* _What is required_: Identify and pull out each line of the entries in which "defined" occurs.

* _Material for the task_:
Start of Block
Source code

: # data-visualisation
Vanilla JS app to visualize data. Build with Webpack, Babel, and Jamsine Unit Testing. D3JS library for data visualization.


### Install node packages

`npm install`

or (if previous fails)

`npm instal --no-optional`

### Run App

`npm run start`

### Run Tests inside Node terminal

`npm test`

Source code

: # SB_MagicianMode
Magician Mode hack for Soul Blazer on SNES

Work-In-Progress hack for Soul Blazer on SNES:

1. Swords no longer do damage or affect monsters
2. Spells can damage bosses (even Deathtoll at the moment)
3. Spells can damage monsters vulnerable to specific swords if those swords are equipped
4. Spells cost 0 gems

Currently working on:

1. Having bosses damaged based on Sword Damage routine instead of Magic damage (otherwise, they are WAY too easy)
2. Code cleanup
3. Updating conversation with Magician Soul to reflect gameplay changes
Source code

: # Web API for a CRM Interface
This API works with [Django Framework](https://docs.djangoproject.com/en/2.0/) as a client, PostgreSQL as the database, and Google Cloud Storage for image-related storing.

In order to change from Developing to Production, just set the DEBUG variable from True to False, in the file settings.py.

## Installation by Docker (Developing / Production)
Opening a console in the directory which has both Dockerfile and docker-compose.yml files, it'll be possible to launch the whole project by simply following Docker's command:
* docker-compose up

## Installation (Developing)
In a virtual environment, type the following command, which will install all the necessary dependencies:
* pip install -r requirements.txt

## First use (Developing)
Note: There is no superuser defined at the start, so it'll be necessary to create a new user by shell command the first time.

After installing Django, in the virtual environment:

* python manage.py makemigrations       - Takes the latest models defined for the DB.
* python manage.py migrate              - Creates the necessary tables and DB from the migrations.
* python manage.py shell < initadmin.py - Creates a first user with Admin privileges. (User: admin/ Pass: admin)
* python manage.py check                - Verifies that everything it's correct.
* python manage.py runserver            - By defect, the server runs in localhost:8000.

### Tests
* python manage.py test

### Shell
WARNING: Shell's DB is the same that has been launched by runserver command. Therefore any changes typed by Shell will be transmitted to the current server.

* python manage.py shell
End of Block
* _Expected output_:
Note: There is no superuser defined at the start, so it'll be necessary to create a new user by shell command the first time.
* python manage.py makemigrations       - Takes the latest models defined for the DB.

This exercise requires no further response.